Se, da un lato, lo studio rivela che, sul totale degli iscritti all’università, le donne sono la maggioranza e vantano curricula di studi brillanti e ricchi di esperienze formative, conseguite anche all’estero, dall’altro segnala che sono molteplici gli elementi che condizionano le scelte e gli esiti occupazionali.
Non sono tanto le esperienze maturate durante il percorso formativo a marcare la differenza, quanto piuttosto le aspettative e le aspirazioni personali. Su questi aspetti soggettivi, le donne sono maggiormente interessate rispetto agli uomini alla stabilità lavorativa, all’indipendenza e all’autonomia, rinunciando spesso a carriere rischiose, alla libera professione o al lavoro autonomo.
Le aspettative sembrano incidere direttamente sulla scelta del percorso di studi, con successive implicazioni sul percorso lavorativo e sulla retribuzione. L’ambito letterario-umanistico registra il 91,5% di componente femminile, i percorsi triennali STIM (Scienza, Tecnologia, Ingegneria e Matematica) il 40%, che si riduce al 14% nei percorsi magistrali.
Il quadro che emerge, confermato anche dai dati del Bilancio di Genere del Ministero Economia e Finanze, appare fortemente stereotipato. Si impone pertanto una domanda: si tratta davvero di scelte libere, dettate semplicemente dall’inclinazione e dalle attitudini personali? O forse le scelte sono ancora condizionate dalla stereotipia di un’’opinione sociale’ che tanto cerchiamo di scardinare?

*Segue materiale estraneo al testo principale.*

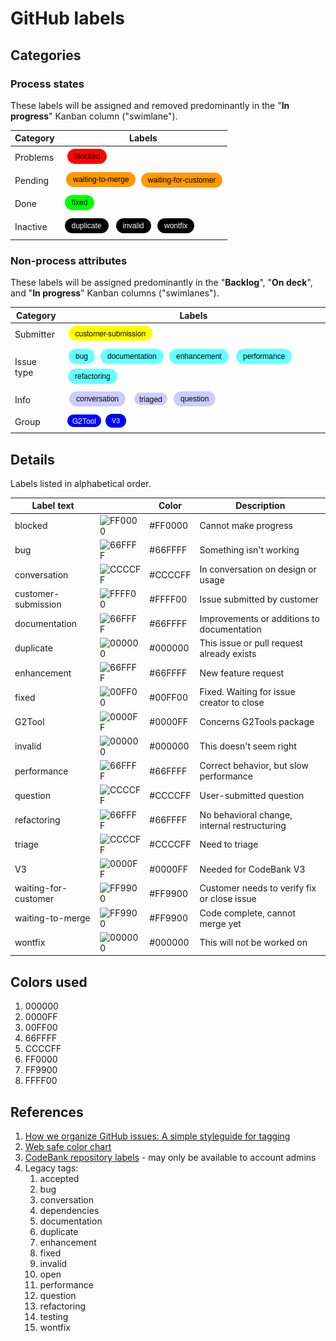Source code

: # GitHub labels

## Categories

### Process states

These labels will be assigned and removed predominantly in the "**In progress**" Kanban column ("swimlane").

| Category   | Labels                                                                                      |
|------------|---------------------------------------------------------------------------------------------|
| Problems   | ![blocked](blocked.png)                                                                     |
| Pending    | ![waiting to merge](waiting-to-merge.png) ![waiting for customer](waiting-for-customer.png) |
| Done       | ![fixed](fixed.png)                                                                         |
| Inactive   | ![duplicate](duplicate.png) ![invalid](invalid.png) ![wontfix](wontfix.png)                 |

### Non-process attributes

These labels will be assigned predominantly in the "**Backlog**", "**On deck**", and "**In progress**" Kanban columns ("swimlanes").

| Category   | Labels |
|------------|--------|
| Submitter  | ![customer-submission](customer-submission.png)             |
| Issue type | ![bug](bug.png) ![documentation](documentation.png) ![enhancement](enhancement.png) ![performance](performance.png) ![refactoring](refactoring.png) |
| Info       | ![conversation](conversation.png) ![triage](triage.png) ![question](question.png) |
| Group      | ![G2Tool](G2Tool.png) ![V3](V3.png)|

## Details

Labels listed in alphabetical order.

| Label text           |                                                                   | Color   | Description                                  |
|----------------------|-------------------------------------------------------------------|---------|----------------------------------------------|
| blocked              | ![FF0000](https://via.placeholder.com/30x30/FF0000/FF0000?text=.) | #FF0000 | Cannot make progress                         |
| bug                  | ![66FFFF](https://via.placeholder.com/30x30/66FFFF/66FFFF?text=.) | #66FFFF | Something isn't working                      |
| conversation         | ![CCCCFF](https://via.placeholder.com/30x30/CCCCFF/CCCCFF?text=.) | #CCCCFF | In conversation on design or usage           |
| customer-submission  | ![FFFF00](https://via.placeholder.com/30x30/FFFF00/FFFF00?text=.) | #FFFF00 | Issue submitted by customer                  |
| documentation        | ![66FFFF](https://via.placeholder.com/30x30/66FFFF/66FFFF?text=.) | #66FFFF | Improvements or additions to documentation   |
| duplicate            | ![000000](https://via.placeholder.com/30x30/000000/000000?text=.) | #000000 | This issue or pull request already exists    |
| enhancement          | ![66FFFF](https://via.placeholder.com/30x30/66FFFF/66FFFF?text=.) | #66FFFF | New feature request                          |
| fixed                | ![00FF00](https://via.placeholder.com/30x30/00FF00/00FF00?text=.) | #00FF00 | Fixed. Waiting for issue creator to close    |
| G2Tool               | ![0000FF](https://via.placeholder.com/30x30/0000FF/0000FF?text=.) | #0000FF | Concerns G2Tools package                     |
| invalid              | ![000000](https://via.placeholder.com/30x30/000000/000000?text=.) | #000000 | This doesn't seem right                      |
| performance          | ![66FFFF](https://via.placeholder.com/30x30/66FFFF/66FFFF?text=.) | #66FFFF | Correct behavior, but slow performance       |
| question             | ![CCCCFF](https://via.placeholder.com/30x30/CCCCFF/CCCCFF?text=.) | #CCCCFF | User-submitted question                      |
| refactoring          | ![66FFFF](https://via.placeholder.com/30x30/66FFFF/66FFFF?text=.) | #66FFFF | No behavioral change, internal restructuring |
| triage               | ![CCCCFF](https://via.placeholder.com/30x30/CCCCFF/CCCCFF?text=.) | #CCCCFF | Need to triage                               |
| V3                   | ![0000FF](https://via.placeholder.com/30x30/0000FF/0000FF?text=.) | #0000FF | Needed for CodeBank V3                        |
| waiting-for-customer | ![FF9900](https://via.placeholder.com/30x30/FF9900/FF9900?text=.) | #FF9900 | Customer needs to verify fix or close issue  |
| waiting-to-merge     | ![FF9900](https://via.placeholder.com/30x30/FF9900/FF9900?text=.) | #FF9900 | Code complete, cannot merge yet              |
| wontfix              | ![000000](https://via.placeholder.com/30x30/000000/000000?text=.) | #000000 | This will not be worked on                   |

## Colors used

1. 000000
1. 0000FF
1. 00FF00
1. 66FFFF
1. CCCCFF
1. FF0000
1. FF9900
1. FFFF00

## References

1. [How we organize GitHub issues: A simple styleguide for tagging](https://robinpowered.com/blog/best-practice-system-for-organizing-and-tagging-github-issues/)
1. [Web safe color chart](https://htmlcolorcodes.com/color-chart/web-safe-color-chart/)
1. [CodeBank repository labels](https://github.com/organizations/richiebono/settings/labels) - may only be available to account admins
1. Legacy tags:
   1. accepted
   1. bug
   1. conversation
   1. dependencies
   1. documentation
   1. duplicate
   1. enhancement
   1. fixed
   1. invalid
   1. open
   1. performance
   1. question
   1. refactoring
   1. testing
   1. wontfix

Siamo davvero capaci di riconoscere bias e stereotipi? Siamo capaci di riflettere sulle pratiche di genere che, magari inconsapevolmente, mettiamo in atto? Su questo esiste tutto un filone di letteratura che cerca spiegare il motivo per cui spesso tendiamo a considerare più meritevoli gli uomini rispetto alle donne. A questo proposito, è interessante mettersi individualmente alla prova, valutando le nostre associazioni implicite con lo IAT, il Test di Associazione Implicita che rileva in vari ambiti la forza associativa con la quale sono legati inconsciamente tra loro idee, concetti, categorie, fornendo una misura di quanto credenze, atteggiamenti e stereotipi possano essere più o meno forti e radicati.

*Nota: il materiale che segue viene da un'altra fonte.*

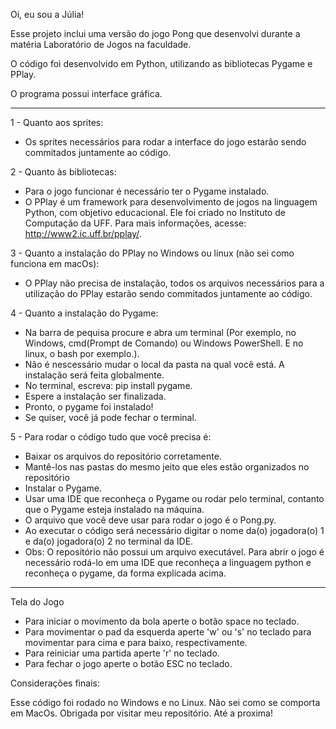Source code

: Oi, eu sou a Júlia!

Esse projeto inclui uma versão do jogo Pong que desenvolvi durante a matéria Laboratório de Jogos na faculdade.

O código foi desenvolvido em Python, utilizando as bibliotecas Pygame e PPlay.

O programa possui interface gráfica.

-----------------------------------------------------------------------------------------------------------------------------------------------------------------------------

1 - Quanto aos sprites:
- Os sprites necessários para rodar a interface do jogo estarão sendo commitados juntamente ao código.

2 - Quanto às bibliotecas:
- Para o jogo funcionar é necessário ter o Pygame instalado.
- O PPlay é um framework para desenvolvimento de jogos na linguagem Python, com objetivo educacional. Ele foi criado no Instituto de Computação da UFF. Para mais informações, acesse: http://www2.ic.uff.br/pplay/.

3 - Quanto a instalação do PPlay no Windows ou linux (não sei como funciona em macOs):
- O PPlay não precisa de instalação, todos os arquivos necessários para a utilização do PPlay estarão sendo commitados juntamente ao código.

4 - Quanto a instalação do Pygame:
- Na barra de pequisa procure e abra um terminal (Por exemplo, no Windows, cmd(Prompt de Comando) ou Windows PowerShell. E no linux, o bash por exemplo.).
- Não é nescessário mudar o local da pasta na qual você está. A instalação será feita globalmente. 
- No terminal, escreva: pip install pygame.
- Espere a instalação ser finalizada.
- Pronto, o pygame foi instalado!
- Se quiser, você já pode fechar o terminal.

5 - Para rodar o código tudo que você precisa é:
- Baixar os arquivos do repositório corretamente.
- Mantê-los nas pastas do mesmo jeito que eles estão organizados no repositório
- Instalar o Pygame.
- Usar uma IDE que reconheça o Pygame ou rodar pelo terminal, contanto que o Pygame esteja instalado na máquina.
- O arquivo que você deve usar para rodar o jogo é o Pong.py.
- Ao executar o código será necessário digitar o nome da(o) jogadora(o) 1 e da(o) jogadora(o) 2 no terminal da IDE.
- Obs: O repositório não possui um arquivo executável. Para abrir o jogo é necessário rodá-lo em uma IDE que reconheça a linguagem python e reconheça o pygame, da forma explicada acima.

-----------------------------------------------------------------------------------------------------------------------------------------------------------------------------

Tela do Jogo

- Para iniciar o movimento da bola aperte o botão space no teclado.
- Para movimentar o pad da esquerda aperte 'w' ou 's' no teclado para movimentar para cima e para baixo, respectivamente.
- Para reiniciar uma partida aperte 'r' no teclado.
- Para fechar o jogo aperte o botão ESC no teclado.

Considerações finais:

Esse código foi rodado no Windows e no Linux. Não sei como se comporta em MacOs.
Obrigada por visitar meu repositório. Até a proxima!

Indagare se stessi è fondamentale, ma non basta. Sono le istituzioni e le organizzazioni del lavoro che devono cambiare radicalmente prospettiva.
I dati segnalano che le donne sono spesso occupate in contratti non standard e ciò influisce fortemente sulla scelta del lavoro e sulla retribuzione. L’analisi degli esiti occupazionali ribalta, infatti, il quadro delle performance di studio.

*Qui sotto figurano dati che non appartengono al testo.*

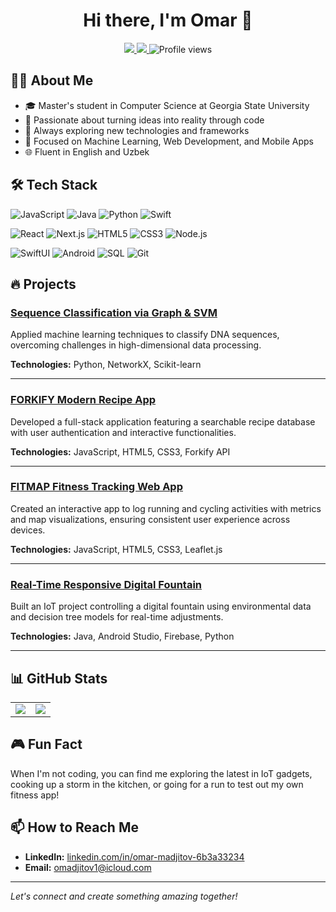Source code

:<!-- Header -->
<h1 align="center">Hi there, I'm Omar 👋</h1>

<p align="center">
  <a href="https://linkedin.com/in/omar-madjitov-6b3a33234">
    <img src="https://img.shields.io/badge/LinkedIn-Omar%20Madjitov-blue?style=flat&logo=linkedin&logoColor=white">
  </a>
  <a href="mailto:omadjitov1@icloud.com">
    <img src="https://img.shields.io/badge/Email-omadjitov1@icloud.com-red?style=flat&logo=gmail&logoColor=white">
  </a>
  <img src="https://komarev.com/ghpvc/?username=workoholyguy&style=flat&color=green" alt="Profile views">
</p>

<!-- About Me -->
## 👨‍💻 About Me

- 🎓 Master's student in Computer Science at Georgia State University
- 🌟 Passionate about turning ideas into reality through code
- 🚀 Always exploring new technologies and frameworks
- 🎯 Focused on Machine Learning, Web Development, and Mobile Apps
- 🌐 Fluent in English and Uzbek

<!-- Tech Stack -->
## 🛠 Tech Stack

![JavaScript](https://img.shields.io/badge/-JavaScript-F7DF1E?style=flat&logo=javascript&logoColor=black)
![Java](https://img.shields.io/badge/-Java-007396?style=flat&logo=java&logoColor=white)
![Python](https://img.shields.io/badge/-Python-3776AB?style=flat&logo=python&logoColor=white)
![Swift](https://img.shields.io/badge/-Swift-FA7343?style=flat&logo=swift&logoColor=white)

![React](https://img.shields.io/badge/-React-61DAFB?style=flat&logo=react&logoColor=black)
![Next.js](https://img.shields.io/badge/-Next.js-000000?style=flat&logo=nextdotjs&logoColor=white)
![HTML5](https://img.shields.io/badge/-HTML5-E34F26?style=flat&logo=html5&logoColor=white)
![CSS3](https://img.shields.io/badge/-CSS3-1572B6?style=flat&logo=css3&logoColor=white)
![Node.js](https://img.shields.io/badge/-Node.js-339933?style=flat&logo=nodedotjs&logoColor=white)

![SwiftUI](https://img.shields.io/badge/-SwiftUI-FA7343?style=flat&logo=swift&logoColor=white)
![Android](https://img.shields.io/badge/-Android-3DDC84?style=flat&logo=android&logoColor=white)
![SQL](https://img.shields.io/badge/-SQL-4479A1?style=flat&logo=postgresql&logoColor=white)
![Git](https://img.shields.io/badge/-Git-F05032?style=flat&logo=git&logoColor=white)

<!-- Projects Showcase -->
## 🔥 Projects

### [Sequence Classification via Graph & SVM](https://github.com/workoholyguy/Sequence-Classification-Machine-Learning)
Applied machine learning techniques to classify DNA sequences, overcoming challenges in high-dimensional data processing.

**Technologies:** Python, NetworkX, Scikit-learn

---

### [FORKIFY Modern Recipe App](https://github.com/workoholyguy/forkify-javascript-static-app)
Developed a full-stack application featuring a searchable recipe database with user authentication and interactive functionalities.

**Technologies:** JavaScript, HTML5, CSS3, Forkify API

---

### [FITMAP Fitness Tracking Web App](https://github.com/workoholyguy/Fit-Map-Your-Workouts-on-a-Mapp-Web-App--HTML---CSS---JavaScript-)
Created an interactive app to log running and cycling activities with metrics and map visualizations, ensuring consistent user experience across devices.

**Technologies:** JavaScript, HTML5, CSS3, Leaflet.js

---

### [Real-Time Responsive Digital Fountain](https://github.com/workoholyguy/IOT-DIGITAL-FOUNTAIN-CONTROL-ANDRODI-PYTHON)
Built an IoT project controlling a digital fountain using environmental data and decision tree models for real-time adjustments.

**Technologies:** Java, Android Studio, Firebase, Python

---

<!-- GitHub Stats -->
## 📊 GitHub Stats

<table>
  <tr>
    <td>
      <img src="https://github-readme-stats.vercel.app/api?username=workoholyguy&show_icons=true&theme=tokyonight">
    </td>
    <td>
      <img src="https://github-readme-stats.vercel.app/api/top-langs/?username=workoholyguy&layout=compact&theme=tokyonight">
    </td>
  </tr>
</table>

<!-- Fun Fact -->
## 🎮 Fun Fact

When I'm not coding, you can find me exploring the latest in IoT gadgets, cooking up a storm in the kitchen, or going for a run to test out my own fitness app!

<!-- Connect with me -->
## 📫 How to Reach Me

- **LinkedIn:** [linkedin.com/in/omar-madjitov-6b3a33234](https://linkedin.com/in/omar-madjitov-6b3a33234)
- **Email:** [omadjitov1@icloud.com](mailto:omadjitov1@icloud.com)

---

*Let's connect and create something amazing together!*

Gli uomini sono avvantaggiati in termini di tasso di occupazione e velocità di inserimento nel mercato del lavoro, anche in dipendenza del settore e delle caratteristiche del lavoro svolto: autonomo o alle dipendenze ma con contratti a tempo indeterminato.
Questo ci spinge a chiederci che cosa sia realmente l’uguaglianza e se essa significhi semplicemente rendere l’occupazione femminile uguale a quella maschile.
La vita delle donne è dinamica e necessita di condizioni di lavoro che ad oggi non esistono o non trovano applicazione. Non possiamo pensare che la soluzione al problema della parità salariale sia solo l’emigrazione all’estero, l’esito sarebbe una sconfitta drammatica per il nostro Paese già sofferente.
I problemi non sono nuovi ma evidentemente non hanno trovato ancora soluzione. I molti obiettivi posti nel PNRR per colmare il gender gap rappresentano un dato non trascurabile, grazie al quale possiamo auspicare che vengano messe in campo azioni e politiche sempre più inclusive e attente ai bisogni delle lavoratrici e dei lavoratori.